(Records from a data source)
● ● ●

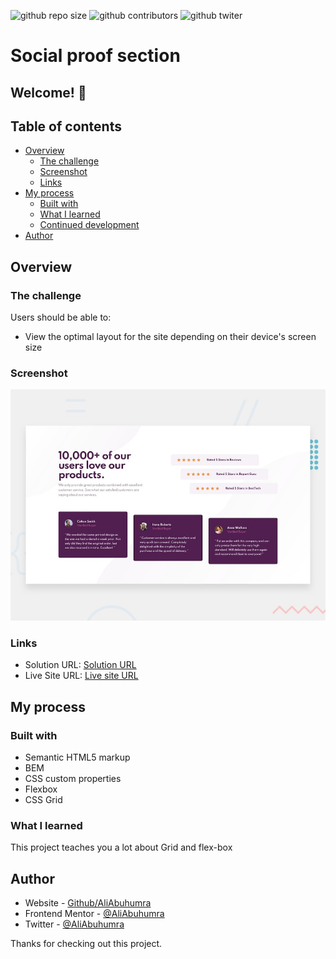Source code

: ![github repo size](https://img.shields.io/github/repo-size/AliABUHAMRA/Social-Proof-Section)
![github contributors](https://img.shields.io/github/contributors/AliABUHAMRA/Social-Proof-Section)
![github twiter](https://img.shields.io/twitter/follow/AliAbuhumra?style=social)

# Social proof section

## Welcome! 👋

## Table of contents

- [Overview](#overview)
  - [The challenge](#the-challenge)
  - [Screenshot](#screenshot)
  - [Links](#links)
- [My process](#my-process)
  - [Built with](#built-with)
  - [What I learned](#what-i-learned)
  - [Continued development](#continued-development)
- [Author](#author)

## Overview

### The challenge

Users should be able to:

- View the optimal layout for the site depending on their device's screen size

### Screenshot

![Design preview for the Four card feature section coding challenge](./design/desktop-preview.jpg)

### Links

- Solution URL: [Solution URL](https://www.frontendmentor.io/solutions/single-price-grid-component-IyMM5_NhZ)
- Live Site URL: [Live site URL](https://aliabuhumra.github.io/card-price/)

## My process

### Built with

- Semantic HTML5 markup
- BEM
- CSS custom properties
- Flexbox
- CSS Grid

### What I learned

This project teaches you a lot about Grid and flex-box

## Author

- Website - [Github/AliAbuhumra](https://github.com/aliabuhumra)
- Frontend Mentor - [@AliAbuhumra](https://www.frontendmentor.io/profile/aliabuhumra)
- Twitter - [@AliAbuhumra](https://twitter.com/aliabuhumra)

Thanks for checking out this project.
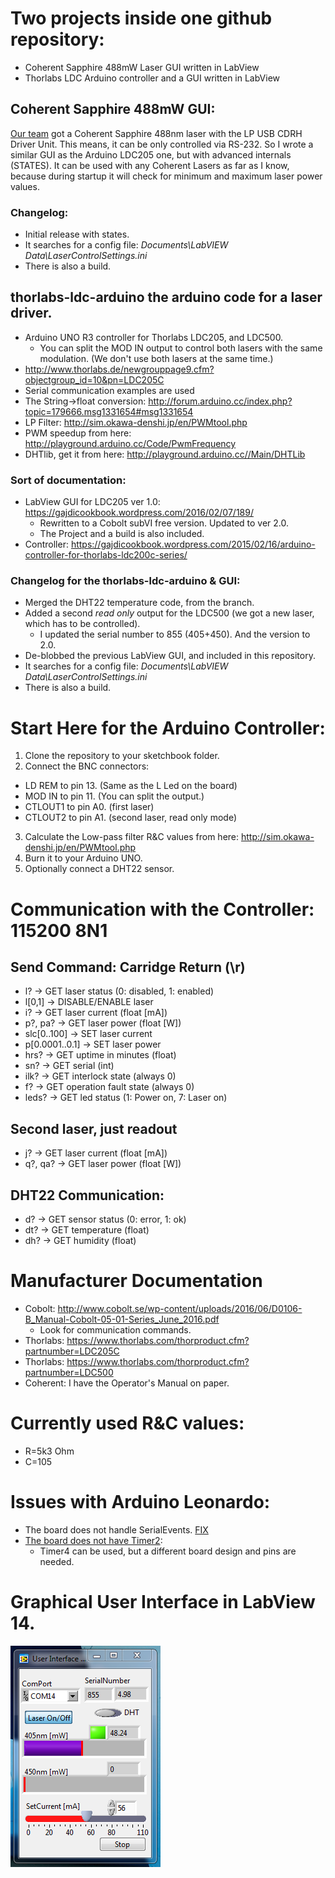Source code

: # Two projects inside one github repository:
 * Coherent Sapphire 488mW Laser GUI written in LabView
 * Thorlabs LDC Arduino controller and a GUI written in LabView

## Coherent Sapphire 488mW GUI:

[Our team](http://titan.physx.u-szeged.hu/~adoptim/) got a Coherent Sapphire 488nm laser with the LP USB CDRH Driver Unit. This means, it can be only controlled via RS-232. So I wrote a similar GUI as the Arduino LDC205 one, but with advanced internals (STATES). It can be used with any Coherent Lasers as far as I know, because during startup it will check for minimum and maximum laser power values.

### Changelog:
 * Initial release with states.
 * It searches for a config file: _Documents\LabVIEW Data\LaserControlSettings.ini_
 * There is also a build.

## thorlabs-ldc-arduino the arduino code for a laser driver.
 * Arduino UNO R3 controller for Thorlabs LDC205, and LDC500.
   * You can split the MOD IN output to control both lasers with the same modulation. (We don't use both lasers at the same time.)
 * http://www.thorlabs.de/newgrouppage9.cfm?objectgroup_id=10&pn=LDC205C
 * Serial communication examples are used
 * The String->float conversion: http://forum.arduino.cc/index.php?topic=179666.msg1331654#msg1331654
 * LP Filter: http://sim.okawa-denshi.jp/en/PWMtool.php
 * PWM speedup from here: http://playground.arduino.cc/Code/PwmFrequency
 * DHTlib, get it from here: http://playground.arduino.cc//Main/DHTLib

### Sort of documentation:
 * LabView GUI for LDC205 ver 1.0: https://gajdicookbook.wordpress.com/2016/02/07/189/
   * Rewritten to a Cobolt subVI free version. Updated to ver 2.0.
   * The Project and a build is also included.
 * Controller: https://gajdicookbook.wordpress.com/2015/02/16/arduino-controller-for-thorlabs-ldc200c-series/

### Changelog for the thorlabs-ldc-arduino & GUI:
 * Merged the DHT22 temperature code, from the branch.
 * Added a second _read only_ output for the LDC500 (we got a new laser, which has to be controlled).
   * I updated the serial number to 855 (405+450). And the version to 2.0.
 * De-blobbed the previous LabView GUI, and included in this repository.
 * It searches for a config file: _Documents\LabVIEW Data\LaserControlSettings.ini_
 * There is also a build.

# Start Here for the Arduino Controller:
 1. Clone the repository to your sketchbook folder.
 2. Connect the BNC connectors:
   * LD REM to pin 13. (Same as the L Led on the board)
   * MOD IN to pin 11. (You can split the output.)
   * CTLOUT1 to pin A0. (first laser)
   * CTLOUT2 to pin A1. (second laser, read only mode)
 3. Calculate the Low-pass filter R&C values from here: http://sim.okawa-denshi.jp/en/PWMtool.php
 4. Burn it to your Arduino UNO.
 5. Optionally connect a DHT22 sensor.

# Communication with the Controller: 115200 8N1
## Send Command: Carridge Return (\r)
 * l? -> GET laser status (0: disabled, 1: enabled)
 * l[0,1] -> DISABLE/ENABLE laser
 * i? -> GET laser current (float [mA])
 * p?, pa? -> GET laser power (float [W])
 * slc[0..100] -> SET laser current
 * p[0.0001..0.1] -> SET laser power
 * hrs? -> GET uptime in minutes (float)
 * sn? -> GET serial (int)
 * ilk? -> GET interlock state (always 0)
 * f? -> GET operation fault state (always 0)
 * leds? -> GET led status (1: Power on, 7: Laser on)

 ## Second laser, just readout
 * j? -> GET laser current (float [mA])
 * q?, qa? -> GET laser power (float [W])

 ## DHT22 Communication:
 * d? -> GET sensor status (0: error, 1: ok)
 * dt? -> GET temperature (float)
 * dh? -> GET humidity (float)

# Manufacturer Documentation
 * Cobolt: http://www.cobolt.se/wp-content/uploads/2016/06/D0106-B_Manual-Cobolt-05-01-Series_June_2016.pdf
   * Look for communication commands.
 * Thorlabs: https://www.thorlabs.com/thorproduct.cfm?partnumber=LDC205C
 * Thorlabs: https://www.thorlabs.com/thorproduct.cfm?partnumber=LDC500
 * Coherent: I have the Operator's Manual on paper.

# Currently used R&C values:
 * R=5k3 Ohm
 * C=105

# Issues with Arduino Leonardo:
 * The board does not handle SerialEvents. [FIX](http://forum.arduino.cc/index.php?topic=150558.msg1131262#msg1131262)
 * [The board does not have Timer2](http://provideyourown.com/2012/arduino-leonardo-versus-uno-whats-new/):
   * Timer4 can be used, but a different board design and pins are needed.

# Graphical User Interface in LabView 14.

![](./UI.png)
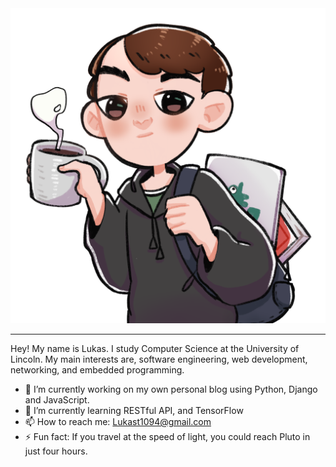 <img src="https://github.com/Lukas-Trisauskas/Lukas-Trisauskas/blob/main/me.png" />
<hr>
Hey! My name is Lukas. I study Computer Science at the University of Lincoln. My main interests are, software engineering, web development, networking, and embedded programming.

- 🔭 I’m currently working on my own personal blog using Python, Django and JavaScript.
- 🌱 I’m currently learning RESTful API, and TensorFlow
- 📫 How to reach me: Lukast1094@gmail.com
- ⚡ Fun fact: If you travel at the speed of light, you could reach Pluto in just four hours.

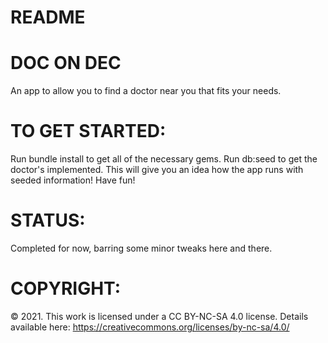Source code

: # README


# DOC ON DEC 
An app to allow you to find a doctor near you that fits your needs. 

# TO GET STARTED: 
Run bundle install to get all of the necessary gems. Run db:seed to get the doctor's implemented. This will give you an idea how the app runs with seeded information! Have fun!

# STATUS: 
Completed for now, barring some minor tweaks here and there. 

# COPYRIGHT: 
© 2021. This work is licensed under a CC BY-NC-SA 4.0 license. Details available here: https://creativecommons.org/licenses/by-nc-sa/4.0/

● ● ●

> [Work order]: Write down every line of the data above that includes the string "okawa".

> [Completed exercise]:
 * LP Filter: http://sim.okawa-denshi.jp/en/PWMtool.php
 3. Calculate the Low-pass filter R&C values from here: http://sim.okawa-denshi.jp/en/PWMtool.php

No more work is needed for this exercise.